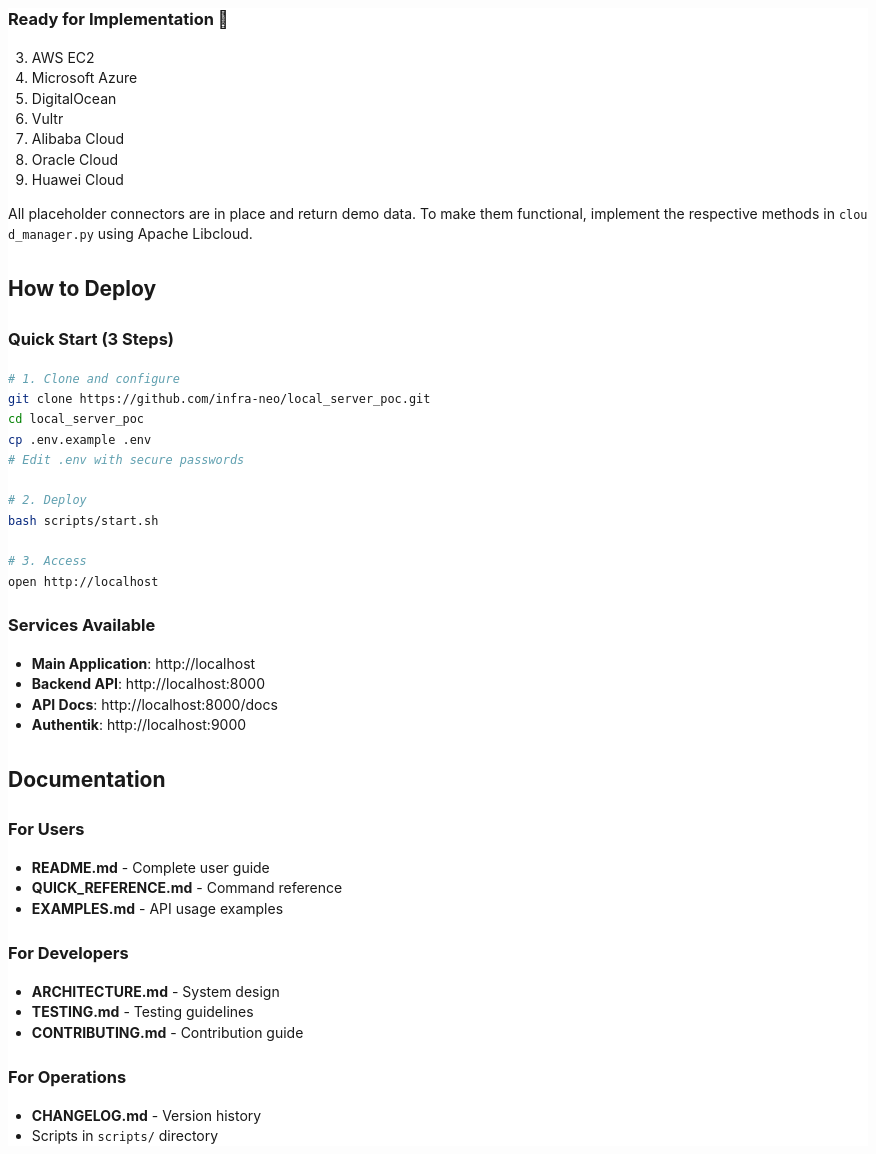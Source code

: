 ### Ready for Implementation 🔄
3. AWS EC2
4. Microsoft Azure
5. DigitalOcean
6. Vultr
7. Alibaba Cloud
8. Oracle Cloud
9. Huawei Cloud

All placeholder connectors are in place and return demo data. To make them functional, implement the respective methods in `cloud_manager.py` using Apache Libcloud.

## How to Deploy

### Quick Start (3 Steps)

```bash
# 1. Clone and configure
git clone https://github.com/infra-neo/local_server_poc.git
cd local_server_poc
cp .env.example .env
# Edit .env with secure passwords

# 2. Deploy
bash scripts/start.sh

# 3. Access
open http://localhost
```

### Services Available

- **Main Application**: http://localhost
- **Backend API**: http://localhost:8000
- **API Docs**: http://localhost:8000/docs
- **Authentik**: http://localhost:9000

## Documentation

### For Users
- **README.md** - Complete user guide
- **QUICK_REFERENCE.md** - Command reference
- **EXAMPLES.md** - API usage examples

### For Developers
- **ARCHITECTURE.md** - System design
- **TESTING.md** - Testing guidelines
- **CONTRIBUTING.md** - Contribution guide

### For Operations
- **CHANGELOG.md** - Version history
- Scripts in `scripts/` directory
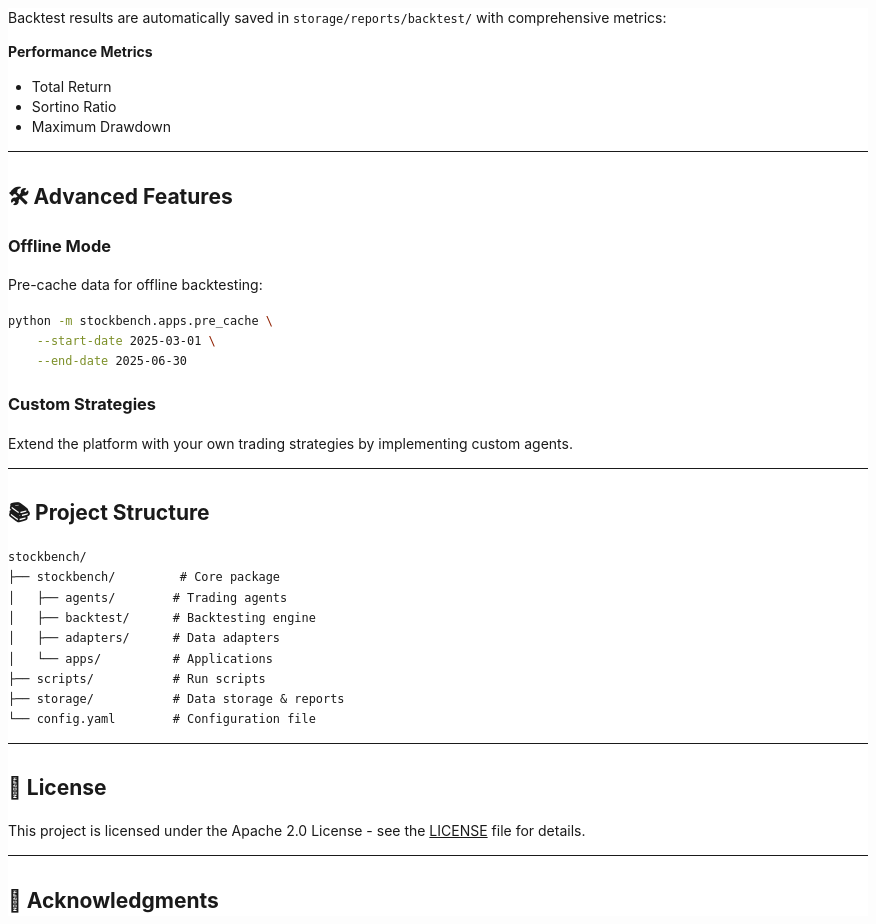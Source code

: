 Backtest results are automatically saved in `storage/reports/backtest/` with comprehensive metrics:

**Performance Metrics**
- Total Return
- Sortino Ratio
- Maximum Drawdown

---

## 🛠️ Advanced Features

### Offline Mode

Pre-cache data for offline backtesting:

```bash
python -m stockbench.apps.pre_cache \
    --start-date 2025-03-01 \
    --end-date 2025-06-30
```

### Custom Strategies

Extend the platform with your own trading strategies by implementing custom agents.

---

## 📚 Project Structure

```
stockbench/
├── stockbench/         # Core package
│   ├── agents/        # Trading agents
│   ├── backtest/      # Backtesting engine
│   ├── adapters/      # Data adapters
│   └── apps/          # Applications
├── scripts/           # Run scripts
├── storage/           # Data storage & reports
└── config.yaml        # Configuration file
```

---


## 📄 License

This project is licensed under the Apache 2.0 License - see the [LICENSE](LICENSE) file for details.

---

## 🙏 Acknowledgments
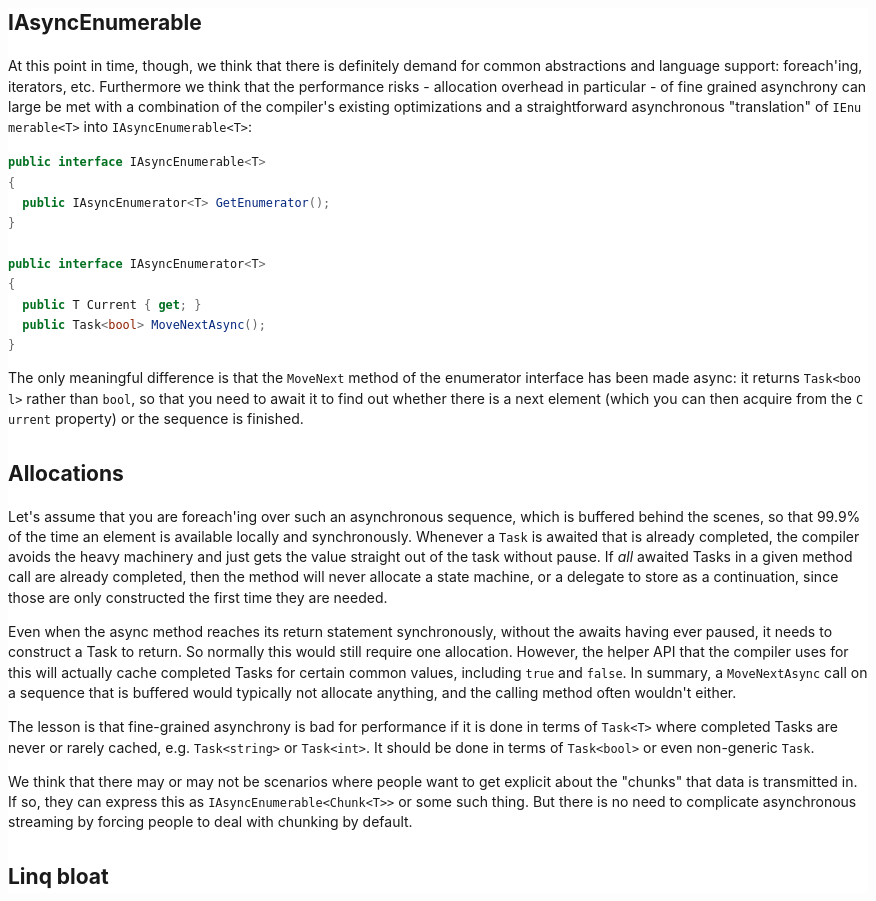 ## IAsyncEnumerable

At this point in time, though, we think that there is definitely demand for common abstractions and language support: foreach'ing, iterators, etc. Furthermore we think that the performance risks - allocation overhead in particular - of fine grained asynchrony can large be met with a combination of the compiler's existing optimizations and a straightforward asynchronous "translation" of `IEnumerable<T>` into `IAsyncEnumerable<T>`:

``` c#
public interface IAsyncEnumerable<T>
{
  public IAsyncEnumerator<T> GetEnumerator();
}

public interface IAsyncEnumerator<T>
{
  public T Current { get; }
  public Task<bool> MoveNextAsync();
}
```

The only meaningful difference is that the `MoveNext` method of the enumerator interface has been made async: it returns `Task<bool>` rather than `bool`, so that you need to await it to find out whether there is a next element (which you can then acquire from the `Current` property) or the sequence is finished.

## Allocations

Let's assume that you are foreach'ing over such an asynchronous sequence, which is buffered behind the scenes, so that 99.9% of the time an element is available locally and synchronously. Whenever a `Task` is awaited that is already completed, the compiler avoids the heavy machinery and just gets the value straight out of the task without pause. If *all* awaited Tasks in a given method call are already completed, then the method will never allocate a state machine, or a delegate to store as a continuation, since those are only constructed the first time they are needed. 

Even when the async method reaches its return statement synchronously, without the awaits having ever paused, it needs to construct a Task to return. So normally this would still require one allocation. However, the helper API that the compiler uses for this will actually cache completed Tasks for certain common values, including `true` and `false`. In summary, a `MoveNextAsync` call on a sequence that is buffered would typically not allocate anything, and the calling method often wouldn't either.

The lesson is that fine-grained asynchrony is bad for performance if it is done in terms of `Task<T>` where completed Tasks are never or rarely cached, e.g. `Task<string>` or `Task<int>`. It should be done in terms of `Task<bool>` or even non-generic `Task`.

We think that there may or may not be scenarios where people want to get explicit about the "chunks" that data is transmitted in. If so, they can express this as `IAsyncEnumerable<Chunk<T>>` or some such thing. But there is no need to complicate asynchronous streaming by forcing people to deal with chunking by default.

## Linq bloat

▶ **Try it**:
Tally the lines of the data that contain the string "reports", and report nothing but the tally.

▶ **Output below**:
2